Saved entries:
────────────────────────────────────────
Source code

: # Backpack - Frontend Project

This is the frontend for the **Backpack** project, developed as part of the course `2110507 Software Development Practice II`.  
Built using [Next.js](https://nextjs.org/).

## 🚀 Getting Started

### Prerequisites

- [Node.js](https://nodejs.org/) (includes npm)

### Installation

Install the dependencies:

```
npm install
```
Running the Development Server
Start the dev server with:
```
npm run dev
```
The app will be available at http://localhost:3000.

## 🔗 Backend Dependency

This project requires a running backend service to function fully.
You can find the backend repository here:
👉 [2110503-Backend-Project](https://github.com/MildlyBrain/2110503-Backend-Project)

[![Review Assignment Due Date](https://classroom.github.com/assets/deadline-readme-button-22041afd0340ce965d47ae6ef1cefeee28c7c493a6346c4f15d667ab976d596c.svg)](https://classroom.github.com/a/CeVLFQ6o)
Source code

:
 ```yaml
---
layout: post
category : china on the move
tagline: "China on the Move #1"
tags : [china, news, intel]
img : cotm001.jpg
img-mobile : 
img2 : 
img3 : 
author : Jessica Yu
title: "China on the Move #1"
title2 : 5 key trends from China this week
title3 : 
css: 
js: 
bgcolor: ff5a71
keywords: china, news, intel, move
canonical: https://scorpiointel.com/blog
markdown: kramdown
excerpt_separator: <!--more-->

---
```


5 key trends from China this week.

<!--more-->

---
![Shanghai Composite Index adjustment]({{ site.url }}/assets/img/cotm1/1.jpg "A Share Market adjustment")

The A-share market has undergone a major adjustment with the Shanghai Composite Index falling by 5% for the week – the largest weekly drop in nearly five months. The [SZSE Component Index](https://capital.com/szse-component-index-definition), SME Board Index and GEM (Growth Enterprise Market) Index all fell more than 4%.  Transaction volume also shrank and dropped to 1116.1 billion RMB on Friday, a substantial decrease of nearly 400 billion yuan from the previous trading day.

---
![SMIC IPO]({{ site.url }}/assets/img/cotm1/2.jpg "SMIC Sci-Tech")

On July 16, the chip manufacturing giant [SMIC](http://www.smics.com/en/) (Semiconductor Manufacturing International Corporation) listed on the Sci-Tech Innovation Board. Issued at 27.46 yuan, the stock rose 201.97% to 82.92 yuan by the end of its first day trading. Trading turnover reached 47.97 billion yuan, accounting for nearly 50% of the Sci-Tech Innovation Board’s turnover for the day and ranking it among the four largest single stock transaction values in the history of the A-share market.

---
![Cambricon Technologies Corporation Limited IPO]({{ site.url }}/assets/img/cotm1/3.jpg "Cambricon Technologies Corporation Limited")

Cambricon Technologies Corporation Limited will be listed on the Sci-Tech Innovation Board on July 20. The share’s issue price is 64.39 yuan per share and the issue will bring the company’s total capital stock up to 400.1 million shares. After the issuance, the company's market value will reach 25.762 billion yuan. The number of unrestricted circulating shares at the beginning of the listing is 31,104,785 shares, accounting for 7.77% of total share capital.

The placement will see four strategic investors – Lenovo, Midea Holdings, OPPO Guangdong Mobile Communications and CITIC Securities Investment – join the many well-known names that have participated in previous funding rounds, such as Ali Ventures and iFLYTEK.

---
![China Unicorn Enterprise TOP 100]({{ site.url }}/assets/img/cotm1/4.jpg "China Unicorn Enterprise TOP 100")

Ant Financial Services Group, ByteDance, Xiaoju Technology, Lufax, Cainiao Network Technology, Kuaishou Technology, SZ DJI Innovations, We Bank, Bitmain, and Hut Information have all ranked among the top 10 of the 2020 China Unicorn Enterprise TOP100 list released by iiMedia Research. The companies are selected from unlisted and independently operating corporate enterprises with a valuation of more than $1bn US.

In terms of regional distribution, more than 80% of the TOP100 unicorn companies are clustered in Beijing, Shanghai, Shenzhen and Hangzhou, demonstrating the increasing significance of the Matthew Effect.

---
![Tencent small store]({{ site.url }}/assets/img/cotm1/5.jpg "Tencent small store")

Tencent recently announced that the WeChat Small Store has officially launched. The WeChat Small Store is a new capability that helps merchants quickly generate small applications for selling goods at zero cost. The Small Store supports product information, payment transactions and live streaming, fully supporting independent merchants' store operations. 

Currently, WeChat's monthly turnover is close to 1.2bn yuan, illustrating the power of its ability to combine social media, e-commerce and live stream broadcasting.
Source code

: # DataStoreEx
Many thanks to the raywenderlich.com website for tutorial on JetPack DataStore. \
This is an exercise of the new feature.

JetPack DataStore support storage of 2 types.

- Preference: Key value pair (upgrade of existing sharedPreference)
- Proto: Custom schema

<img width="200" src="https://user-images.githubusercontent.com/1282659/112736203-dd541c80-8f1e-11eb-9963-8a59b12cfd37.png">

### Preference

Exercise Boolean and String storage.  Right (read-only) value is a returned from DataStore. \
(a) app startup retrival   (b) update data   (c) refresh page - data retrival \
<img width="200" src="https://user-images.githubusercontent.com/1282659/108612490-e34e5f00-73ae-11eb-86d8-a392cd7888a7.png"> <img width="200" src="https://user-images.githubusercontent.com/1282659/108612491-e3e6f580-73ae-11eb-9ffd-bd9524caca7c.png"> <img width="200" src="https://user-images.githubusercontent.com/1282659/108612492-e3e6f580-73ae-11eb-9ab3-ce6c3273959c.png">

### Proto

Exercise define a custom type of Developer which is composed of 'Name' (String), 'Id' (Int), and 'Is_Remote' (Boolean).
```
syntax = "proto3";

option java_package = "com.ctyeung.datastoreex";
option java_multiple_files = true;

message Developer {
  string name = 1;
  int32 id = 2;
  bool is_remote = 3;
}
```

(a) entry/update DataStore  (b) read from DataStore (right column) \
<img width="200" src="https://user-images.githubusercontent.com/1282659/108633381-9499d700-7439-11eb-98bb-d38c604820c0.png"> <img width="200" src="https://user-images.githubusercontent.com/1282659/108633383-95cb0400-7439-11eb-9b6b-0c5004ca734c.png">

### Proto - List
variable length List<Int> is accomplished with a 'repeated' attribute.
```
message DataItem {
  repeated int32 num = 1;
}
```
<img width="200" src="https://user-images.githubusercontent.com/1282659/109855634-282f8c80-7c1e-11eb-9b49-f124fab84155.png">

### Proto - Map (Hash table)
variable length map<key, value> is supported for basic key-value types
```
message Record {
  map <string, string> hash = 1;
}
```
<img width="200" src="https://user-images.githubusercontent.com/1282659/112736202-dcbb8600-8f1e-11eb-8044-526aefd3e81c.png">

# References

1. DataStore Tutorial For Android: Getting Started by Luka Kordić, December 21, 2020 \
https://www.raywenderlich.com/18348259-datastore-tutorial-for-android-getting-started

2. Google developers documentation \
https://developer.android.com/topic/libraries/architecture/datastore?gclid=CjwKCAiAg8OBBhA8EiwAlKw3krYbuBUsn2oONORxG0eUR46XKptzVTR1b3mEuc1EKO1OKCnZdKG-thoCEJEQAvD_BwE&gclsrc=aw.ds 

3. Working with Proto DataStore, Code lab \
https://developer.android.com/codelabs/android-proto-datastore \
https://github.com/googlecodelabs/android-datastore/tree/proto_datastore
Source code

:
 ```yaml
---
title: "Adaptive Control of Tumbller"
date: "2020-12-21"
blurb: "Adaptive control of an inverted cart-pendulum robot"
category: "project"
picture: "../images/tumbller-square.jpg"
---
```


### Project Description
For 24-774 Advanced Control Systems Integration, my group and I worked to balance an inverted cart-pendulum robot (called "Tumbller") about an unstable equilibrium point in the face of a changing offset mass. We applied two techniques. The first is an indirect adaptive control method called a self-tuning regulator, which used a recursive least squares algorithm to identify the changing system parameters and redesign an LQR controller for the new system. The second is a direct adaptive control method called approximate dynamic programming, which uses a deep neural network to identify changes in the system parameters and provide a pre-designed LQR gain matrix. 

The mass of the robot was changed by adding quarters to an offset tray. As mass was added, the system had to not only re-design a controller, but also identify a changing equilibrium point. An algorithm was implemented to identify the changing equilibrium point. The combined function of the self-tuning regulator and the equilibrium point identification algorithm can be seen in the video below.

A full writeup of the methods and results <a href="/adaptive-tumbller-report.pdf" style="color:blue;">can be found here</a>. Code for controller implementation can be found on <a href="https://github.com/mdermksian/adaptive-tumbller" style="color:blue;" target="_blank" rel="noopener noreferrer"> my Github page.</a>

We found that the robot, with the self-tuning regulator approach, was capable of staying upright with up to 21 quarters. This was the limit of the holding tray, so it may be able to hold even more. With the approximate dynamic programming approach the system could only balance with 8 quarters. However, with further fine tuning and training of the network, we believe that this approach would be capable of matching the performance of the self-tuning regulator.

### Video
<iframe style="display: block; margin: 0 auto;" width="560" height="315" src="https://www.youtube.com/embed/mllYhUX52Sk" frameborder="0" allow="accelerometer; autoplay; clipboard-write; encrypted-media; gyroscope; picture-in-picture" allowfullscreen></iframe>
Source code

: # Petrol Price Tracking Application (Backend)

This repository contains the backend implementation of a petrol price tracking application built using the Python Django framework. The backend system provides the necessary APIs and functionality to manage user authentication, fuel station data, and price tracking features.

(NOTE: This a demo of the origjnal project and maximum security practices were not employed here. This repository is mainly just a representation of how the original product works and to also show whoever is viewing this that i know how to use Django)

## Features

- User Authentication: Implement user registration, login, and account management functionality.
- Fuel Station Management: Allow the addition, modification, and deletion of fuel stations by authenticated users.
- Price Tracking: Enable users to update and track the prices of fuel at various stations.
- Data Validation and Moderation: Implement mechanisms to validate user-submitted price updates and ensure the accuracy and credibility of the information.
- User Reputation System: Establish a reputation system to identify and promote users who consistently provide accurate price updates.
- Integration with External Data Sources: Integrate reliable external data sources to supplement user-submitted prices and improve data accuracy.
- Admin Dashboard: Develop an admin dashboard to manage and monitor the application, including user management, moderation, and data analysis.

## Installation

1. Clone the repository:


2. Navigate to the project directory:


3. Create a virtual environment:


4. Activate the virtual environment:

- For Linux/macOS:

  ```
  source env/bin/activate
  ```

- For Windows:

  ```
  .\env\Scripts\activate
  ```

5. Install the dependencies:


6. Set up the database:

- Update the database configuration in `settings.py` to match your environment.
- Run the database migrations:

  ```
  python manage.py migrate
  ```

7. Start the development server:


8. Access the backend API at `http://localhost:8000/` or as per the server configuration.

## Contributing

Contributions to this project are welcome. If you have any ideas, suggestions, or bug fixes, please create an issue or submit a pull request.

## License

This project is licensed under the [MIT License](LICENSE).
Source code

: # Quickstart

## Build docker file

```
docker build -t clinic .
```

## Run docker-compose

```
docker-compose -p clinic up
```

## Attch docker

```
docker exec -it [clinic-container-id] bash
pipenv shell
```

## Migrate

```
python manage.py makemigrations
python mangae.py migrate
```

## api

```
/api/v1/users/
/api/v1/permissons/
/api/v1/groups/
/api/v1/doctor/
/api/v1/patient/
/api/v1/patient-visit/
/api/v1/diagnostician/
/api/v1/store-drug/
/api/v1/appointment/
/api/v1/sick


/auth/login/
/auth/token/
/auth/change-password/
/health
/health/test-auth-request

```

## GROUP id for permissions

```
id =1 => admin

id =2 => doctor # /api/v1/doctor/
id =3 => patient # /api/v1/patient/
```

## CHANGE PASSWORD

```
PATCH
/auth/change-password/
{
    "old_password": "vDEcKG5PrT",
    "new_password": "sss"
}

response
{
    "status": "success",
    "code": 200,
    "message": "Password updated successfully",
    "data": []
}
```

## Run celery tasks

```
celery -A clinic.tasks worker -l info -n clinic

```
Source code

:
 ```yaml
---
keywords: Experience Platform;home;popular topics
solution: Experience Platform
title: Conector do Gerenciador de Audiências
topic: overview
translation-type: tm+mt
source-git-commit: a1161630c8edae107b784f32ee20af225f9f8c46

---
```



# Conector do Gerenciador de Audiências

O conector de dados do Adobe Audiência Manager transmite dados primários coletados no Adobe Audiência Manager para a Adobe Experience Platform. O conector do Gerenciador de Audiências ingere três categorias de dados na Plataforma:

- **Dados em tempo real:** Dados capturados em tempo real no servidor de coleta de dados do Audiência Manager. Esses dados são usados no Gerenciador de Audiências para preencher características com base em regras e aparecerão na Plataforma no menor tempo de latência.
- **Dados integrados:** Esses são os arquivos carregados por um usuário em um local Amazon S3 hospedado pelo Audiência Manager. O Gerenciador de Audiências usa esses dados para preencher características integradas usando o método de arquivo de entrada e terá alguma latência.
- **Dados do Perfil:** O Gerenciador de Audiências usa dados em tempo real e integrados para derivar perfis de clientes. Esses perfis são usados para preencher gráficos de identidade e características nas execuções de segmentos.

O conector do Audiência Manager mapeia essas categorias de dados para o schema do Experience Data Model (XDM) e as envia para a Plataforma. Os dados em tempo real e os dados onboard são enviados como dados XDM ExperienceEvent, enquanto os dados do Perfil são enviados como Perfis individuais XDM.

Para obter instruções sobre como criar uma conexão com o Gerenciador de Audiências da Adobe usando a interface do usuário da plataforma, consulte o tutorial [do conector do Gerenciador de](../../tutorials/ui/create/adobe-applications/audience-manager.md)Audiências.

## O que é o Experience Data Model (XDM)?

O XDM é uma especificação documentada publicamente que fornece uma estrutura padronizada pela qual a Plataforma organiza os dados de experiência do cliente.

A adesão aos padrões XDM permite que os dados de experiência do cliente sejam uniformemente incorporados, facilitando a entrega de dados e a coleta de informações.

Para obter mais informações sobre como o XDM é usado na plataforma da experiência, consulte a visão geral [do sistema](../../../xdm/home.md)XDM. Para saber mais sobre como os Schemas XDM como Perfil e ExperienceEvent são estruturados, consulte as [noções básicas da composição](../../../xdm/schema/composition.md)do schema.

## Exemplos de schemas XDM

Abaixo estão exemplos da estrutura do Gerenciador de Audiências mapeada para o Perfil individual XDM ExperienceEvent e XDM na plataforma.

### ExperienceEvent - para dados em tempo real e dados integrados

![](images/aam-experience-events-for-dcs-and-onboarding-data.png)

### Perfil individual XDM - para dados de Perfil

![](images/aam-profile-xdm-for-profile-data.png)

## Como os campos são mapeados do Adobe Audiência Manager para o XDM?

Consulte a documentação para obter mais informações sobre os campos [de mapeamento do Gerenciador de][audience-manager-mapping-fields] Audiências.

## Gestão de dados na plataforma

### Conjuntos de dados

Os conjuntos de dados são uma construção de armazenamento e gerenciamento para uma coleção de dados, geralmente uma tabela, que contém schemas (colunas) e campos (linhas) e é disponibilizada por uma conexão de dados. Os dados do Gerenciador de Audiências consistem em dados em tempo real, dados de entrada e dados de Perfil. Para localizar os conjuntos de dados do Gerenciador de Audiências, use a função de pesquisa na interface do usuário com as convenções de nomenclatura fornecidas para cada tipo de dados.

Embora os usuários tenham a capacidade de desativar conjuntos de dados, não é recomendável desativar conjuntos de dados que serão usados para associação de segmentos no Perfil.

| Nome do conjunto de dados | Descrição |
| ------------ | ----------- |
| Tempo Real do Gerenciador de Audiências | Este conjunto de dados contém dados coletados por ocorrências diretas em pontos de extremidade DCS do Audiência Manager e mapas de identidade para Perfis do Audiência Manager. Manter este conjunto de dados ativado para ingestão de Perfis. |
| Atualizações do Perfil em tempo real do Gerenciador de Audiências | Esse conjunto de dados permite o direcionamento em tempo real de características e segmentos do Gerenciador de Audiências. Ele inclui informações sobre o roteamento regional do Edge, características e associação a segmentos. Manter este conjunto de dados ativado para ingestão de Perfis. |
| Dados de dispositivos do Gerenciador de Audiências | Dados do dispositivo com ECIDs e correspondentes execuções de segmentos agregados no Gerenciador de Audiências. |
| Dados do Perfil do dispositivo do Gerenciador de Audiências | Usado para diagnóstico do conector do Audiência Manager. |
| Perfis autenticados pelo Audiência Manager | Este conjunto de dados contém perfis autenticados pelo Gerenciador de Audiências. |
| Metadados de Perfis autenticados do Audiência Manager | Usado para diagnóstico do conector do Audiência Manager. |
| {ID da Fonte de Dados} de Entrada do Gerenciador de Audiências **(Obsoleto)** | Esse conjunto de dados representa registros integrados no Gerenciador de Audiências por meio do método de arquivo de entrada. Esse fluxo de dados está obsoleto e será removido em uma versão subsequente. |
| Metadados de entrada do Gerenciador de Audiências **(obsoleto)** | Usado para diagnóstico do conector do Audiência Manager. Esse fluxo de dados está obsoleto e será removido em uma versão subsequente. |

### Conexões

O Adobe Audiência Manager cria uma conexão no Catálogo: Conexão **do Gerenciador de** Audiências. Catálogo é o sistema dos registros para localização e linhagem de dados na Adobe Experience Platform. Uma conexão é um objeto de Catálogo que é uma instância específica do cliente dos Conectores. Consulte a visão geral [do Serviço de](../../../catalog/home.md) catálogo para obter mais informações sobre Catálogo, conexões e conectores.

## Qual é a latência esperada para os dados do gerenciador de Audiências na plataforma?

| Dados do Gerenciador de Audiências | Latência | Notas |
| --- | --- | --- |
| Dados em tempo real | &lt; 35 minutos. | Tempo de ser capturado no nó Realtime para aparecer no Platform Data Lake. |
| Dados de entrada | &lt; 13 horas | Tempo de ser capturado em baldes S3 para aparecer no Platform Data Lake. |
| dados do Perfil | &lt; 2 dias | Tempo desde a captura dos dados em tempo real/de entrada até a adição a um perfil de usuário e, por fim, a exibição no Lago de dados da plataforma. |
────────────────────────────────────────
Exercise: Filter the entries down to the lines containing "Model". Copy each of those lines.

Task result:
O conector do Audiência Manager mapeia essas categorias de dados para o schema do Experience Data Model (XDM) e as envia para a Plataforma. Os dados em tempo real e os dados onboard são enviados como dados XDM ExperienceEvent, enquanto os dados do Perfil são enviados como Perfis individuais XDM.
## O que é o Experience Data Model (XDM)?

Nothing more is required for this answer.